Sep 30, 2012 16:36
Like many children of the eighties, the Nightmare on Elm Street movies were a big part of my youth. I maintain that the first film is one of the most original and important movies of the decade, genre be damned. There are pages and pages of text and subtext that can be read into that movie, and while I've swam in those waters before, today I want to talk about what most people consider the final movie of the series, Wes Craven's New Nightmare (we will speak not of Freddy vs. Jason, which I do not need to see to know it's a steaming pile of crap.)
My fandom of the series peaked when the sixth movie, Freddy's Dead: The Final Nightmare came out and some buddies and I got completely stoned and went to the theater on opening night (the climax of the movie was in 3-D and lemme tell you, I laughed so hard I thought my sides would split.) That was either my junior or senior of high school, and shortly thereafter I discovered Argento, an event which changed my cinema life. Freddy--who'd ceased to be scary by the second movie--was relegated to dusty corner of the boiler room. When Wes Craven's New Nightmare came out in 1994, I was at a period in my life where I didn't watch many movies. I recall reading a review or two of it (it was unusually well-reviewed for a film in the horror genre), thinking it sounded interesting, and then forgetting about it.

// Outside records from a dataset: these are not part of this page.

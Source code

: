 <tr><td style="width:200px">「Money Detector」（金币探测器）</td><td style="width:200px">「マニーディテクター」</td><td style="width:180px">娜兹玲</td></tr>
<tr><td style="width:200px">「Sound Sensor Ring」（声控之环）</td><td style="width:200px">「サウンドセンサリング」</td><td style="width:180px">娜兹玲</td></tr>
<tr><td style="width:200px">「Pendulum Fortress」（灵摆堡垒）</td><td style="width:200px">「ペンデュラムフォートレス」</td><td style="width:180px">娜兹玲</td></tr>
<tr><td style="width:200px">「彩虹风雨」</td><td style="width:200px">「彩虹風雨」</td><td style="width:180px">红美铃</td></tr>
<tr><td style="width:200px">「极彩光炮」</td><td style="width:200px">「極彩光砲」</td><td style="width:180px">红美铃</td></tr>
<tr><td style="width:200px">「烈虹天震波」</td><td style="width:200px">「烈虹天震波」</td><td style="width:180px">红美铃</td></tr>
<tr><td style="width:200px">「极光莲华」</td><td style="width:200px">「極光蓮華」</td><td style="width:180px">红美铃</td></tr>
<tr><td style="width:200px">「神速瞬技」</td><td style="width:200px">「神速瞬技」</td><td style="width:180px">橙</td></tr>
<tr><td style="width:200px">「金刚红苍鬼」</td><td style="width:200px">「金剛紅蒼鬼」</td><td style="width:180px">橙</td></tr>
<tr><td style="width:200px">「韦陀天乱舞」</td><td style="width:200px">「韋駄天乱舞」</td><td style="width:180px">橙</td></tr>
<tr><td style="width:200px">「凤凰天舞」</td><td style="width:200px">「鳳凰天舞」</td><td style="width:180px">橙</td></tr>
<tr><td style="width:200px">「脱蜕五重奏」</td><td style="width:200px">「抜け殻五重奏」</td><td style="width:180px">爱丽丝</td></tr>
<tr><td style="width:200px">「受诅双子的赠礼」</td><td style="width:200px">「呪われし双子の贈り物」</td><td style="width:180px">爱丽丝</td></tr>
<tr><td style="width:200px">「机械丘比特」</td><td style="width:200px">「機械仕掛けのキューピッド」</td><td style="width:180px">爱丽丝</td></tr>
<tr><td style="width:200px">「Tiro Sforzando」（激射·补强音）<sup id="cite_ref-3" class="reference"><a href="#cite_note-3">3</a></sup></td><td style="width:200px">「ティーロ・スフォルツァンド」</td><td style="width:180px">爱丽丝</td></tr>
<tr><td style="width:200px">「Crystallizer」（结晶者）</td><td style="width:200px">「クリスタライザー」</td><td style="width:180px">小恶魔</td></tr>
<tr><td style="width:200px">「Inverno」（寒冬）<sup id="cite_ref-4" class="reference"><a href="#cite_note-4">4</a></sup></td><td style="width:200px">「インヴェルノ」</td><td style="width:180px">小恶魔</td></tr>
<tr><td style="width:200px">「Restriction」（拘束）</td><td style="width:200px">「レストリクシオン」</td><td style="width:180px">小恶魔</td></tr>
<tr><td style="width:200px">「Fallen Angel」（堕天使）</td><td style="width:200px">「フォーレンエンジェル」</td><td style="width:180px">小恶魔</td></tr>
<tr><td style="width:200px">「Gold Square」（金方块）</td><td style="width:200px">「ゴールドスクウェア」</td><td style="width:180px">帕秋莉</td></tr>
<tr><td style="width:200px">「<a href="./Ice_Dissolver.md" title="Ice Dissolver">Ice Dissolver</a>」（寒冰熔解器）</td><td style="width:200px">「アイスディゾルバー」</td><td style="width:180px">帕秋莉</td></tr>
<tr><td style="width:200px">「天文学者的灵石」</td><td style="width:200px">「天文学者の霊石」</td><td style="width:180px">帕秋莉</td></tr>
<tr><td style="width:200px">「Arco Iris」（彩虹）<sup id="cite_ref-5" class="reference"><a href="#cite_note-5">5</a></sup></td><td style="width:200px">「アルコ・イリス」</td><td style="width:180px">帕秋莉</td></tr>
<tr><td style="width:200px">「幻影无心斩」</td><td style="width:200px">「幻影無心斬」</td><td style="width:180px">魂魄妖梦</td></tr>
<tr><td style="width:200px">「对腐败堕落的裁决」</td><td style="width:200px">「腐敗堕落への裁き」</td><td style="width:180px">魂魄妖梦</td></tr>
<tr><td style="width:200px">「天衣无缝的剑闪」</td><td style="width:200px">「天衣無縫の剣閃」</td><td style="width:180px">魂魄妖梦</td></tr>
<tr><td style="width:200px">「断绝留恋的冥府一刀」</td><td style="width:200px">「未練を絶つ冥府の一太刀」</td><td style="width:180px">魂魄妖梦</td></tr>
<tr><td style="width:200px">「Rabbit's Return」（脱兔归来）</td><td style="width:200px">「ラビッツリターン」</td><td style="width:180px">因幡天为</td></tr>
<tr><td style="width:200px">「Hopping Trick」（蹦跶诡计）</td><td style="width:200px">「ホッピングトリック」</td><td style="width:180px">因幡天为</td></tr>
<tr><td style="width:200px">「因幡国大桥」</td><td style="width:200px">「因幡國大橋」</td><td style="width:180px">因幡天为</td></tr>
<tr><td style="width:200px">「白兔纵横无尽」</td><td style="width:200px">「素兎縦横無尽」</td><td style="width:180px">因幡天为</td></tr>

Throughout the years, I'd occasionally think of the first Elm Street movie, and about four years ago I watched it again. It had lost none of its power, but that did not make me want to revisit any of the sequels, which were entertaining to varying degrees but felt far too hokey for where my tastes ended up. One night, while browsing for material to add to my Netflix queue, I stumbled across the excellent (and really long) Elm Street documentary Never Sleep Again. I stuck it in my queue and eventually forgot about it until it showed up as a "bonus" choice when the movie I'd wanted was temporarily out of stock. I threw it in one random Sunday afternoon and got completely sucked in. When it was done, I knew I had to see Wes Craven's New Nightmare, if only to complete the cycle. Last night I finally watched it.

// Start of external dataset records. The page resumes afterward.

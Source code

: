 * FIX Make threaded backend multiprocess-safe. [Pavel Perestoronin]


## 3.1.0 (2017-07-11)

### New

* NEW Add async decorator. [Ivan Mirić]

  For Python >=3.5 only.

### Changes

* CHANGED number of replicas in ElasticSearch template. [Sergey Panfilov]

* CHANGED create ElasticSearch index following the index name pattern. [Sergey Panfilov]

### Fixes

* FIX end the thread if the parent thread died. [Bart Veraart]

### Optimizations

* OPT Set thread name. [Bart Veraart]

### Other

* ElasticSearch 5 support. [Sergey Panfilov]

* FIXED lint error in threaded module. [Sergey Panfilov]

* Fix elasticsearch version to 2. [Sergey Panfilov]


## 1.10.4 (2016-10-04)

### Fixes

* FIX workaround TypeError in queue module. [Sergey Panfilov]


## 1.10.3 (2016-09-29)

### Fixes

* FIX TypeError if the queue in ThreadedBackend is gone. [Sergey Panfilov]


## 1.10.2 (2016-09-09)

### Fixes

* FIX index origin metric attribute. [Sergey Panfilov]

It was a very good movie, very meta. Heather Langenkamp was outstanding, there were actually a few scary moments (something altogether too rare in horror movies of the nineties) and a lot of treats for fans of the first film. The hook on this one is that Freddy is not a movie character but instead a real entity that can only be locked down by the power of story. Once the Elm St. movies became hokey and safe, people did not fear him anymore, so now he is close to breaking through into our world. Because Heather (as Nancy) was the hero of the first one, she's the only one who can stop him. And once more the lines between reality and dreams become blurred...really, this film predates the reality TV craze but watching it, you can see it as obvious an antecedent. It circles back and back on itself, the Ouroboros. Craven--who would expand on some of these themes in Scream several years later--handles the material well, and while it slips into slasher cliche on occasion, especially towards the end, I found it to be a far more rewarding film than I'd expected.

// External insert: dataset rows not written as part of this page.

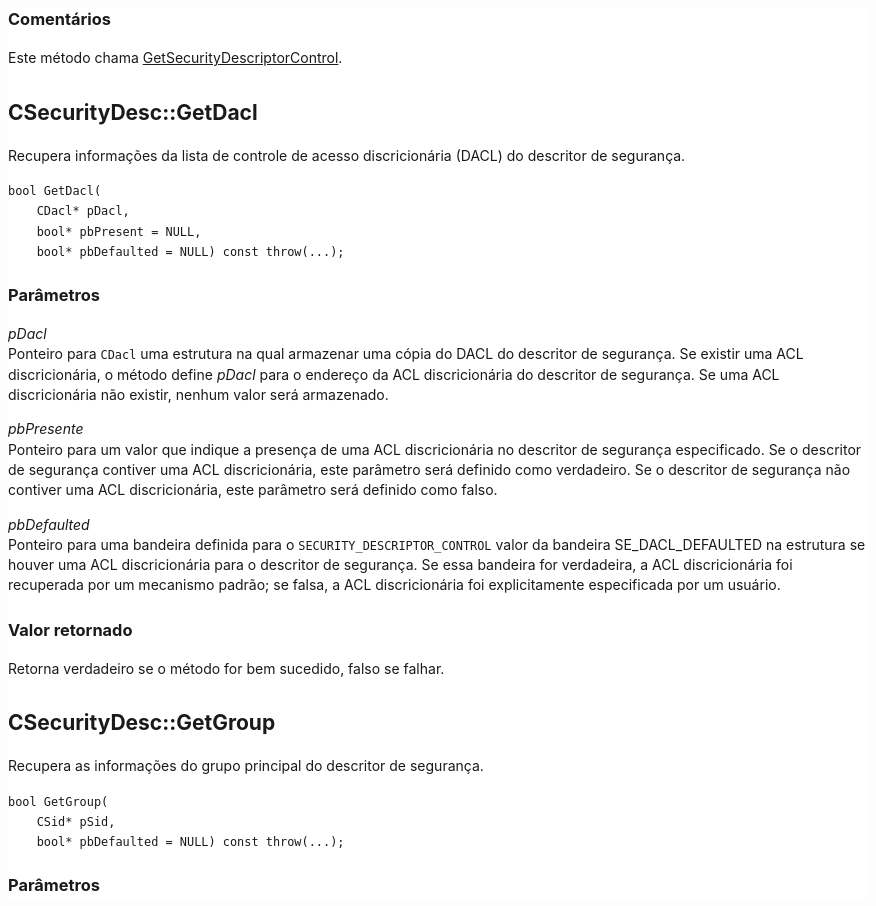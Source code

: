 ### <a name="remarks"></a>Comentários

Este método chama [GetSecurityDescriptorControl](/windows/win32/api/securitybaseapi/nf-securitybaseapi-getsecuritydescriptorcontrol).

## <a name="csecuritydescgetdacl"></a><a name="getdacl"></a>CSecurityDesc::GetDacl

Recupera informações da lista de controle de acesso discricionária (DACL) do descritor de segurança.

```
bool GetDacl(
    CDacl* pDacl,
    bool* pbPresent = NULL,
    bool* pbDefaulted = NULL) const throw(...);
```

### <a name="parameters"></a>Parâmetros

*pDacl*<br/>
Ponteiro para `CDacl` uma estrutura na qual armazenar uma cópia do DACL do descritor de segurança. Se existir uma ACL discricionária, o método define *pDacl* para o endereço da ACL discricionária do descritor de segurança. Se uma ACL discricionária não existir, nenhum valor será armazenado.

*pbPresente*<br/>
Ponteiro para um valor que indique a presença de uma ACL discricionária no descritor de segurança especificado. Se o descritor de segurança contiver uma ACL discricionária, este parâmetro será definido como verdadeiro. Se o descritor de segurança não contiver uma ACL discricionária, este parâmetro será definido como falso.

*pbDefaulted*<br/>
Ponteiro para uma bandeira definida para o `SECURITY_DESCRIPTOR_CONTROL` valor da bandeira SE_DACL_DEFAULTED na estrutura se houver uma ACL discricionária para o descritor de segurança. Se essa bandeira for verdadeira, a ACL discricionária foi recuperada por um mecanismo padrão; se falsa, a ACL discricionária foi explicitamente especificada por um usuário.

### <a name="return-value"></a>Valor retornado

Retorna verdadeiro se o método for bem sucedido, falso se falhar.

## <a name="csecuritydescgetgroup"></a><a name="getgroup"></a>CSecurityDesc::GetGroup

Recupera as informações do grupo principal do descritor de segurança.

```
bool GetGroup(
    CSid* pSid,
    bool* pbDefaulted = NULL) const throw(...);
```

### <a name="parameters"></a>Parâmetros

That said, there is one glaring problem...Freddy Krueger looks like a cheap plastic figurine. They changed his makeup for this movie, and while it was said to be closer to Craven's original vision, it was far less disturbing. The burn marks are too smooth, and everything is too scrubbed, clean. It looks like a man wearing a costume, a fatal problem for a horror movie that is trying for real fear. In the documentary, Craven expresses remorse that they made this change, and acknowledges it didn't work. It's the only bum note in the movie (and less of an issue than you might think, since Freddy has relatively little screen time), but it's one I had a hard time ignoring.
That said, the film posed some interesting questions (and deftly avoided proposing any answers) that I think all of us who work in this genre ask ourselves from time to time. Not, "why do you create this stuff?" but "are you worried about the damage the stuff you create might have on others, especially your kids?" Having two daughters, I've been aware from day one that the art I create and the art I enjoy is frequently not appropriate to share with them. Every once in awhile I think it might be nice to write a story of a less dark nature. But you know what? The stories don't come out that way. And I think working in a genre that, while much more accepted than it once was, still causes many people to raise their eyebrows, has actually made me a much more aware, thoughtful person. Our culture is too often about consuming without thinking about what we consume and why. And while the "why" can't always be answered (which is ok; I think some mystery in life is a beautiful thing) asking the question is sometimes enough.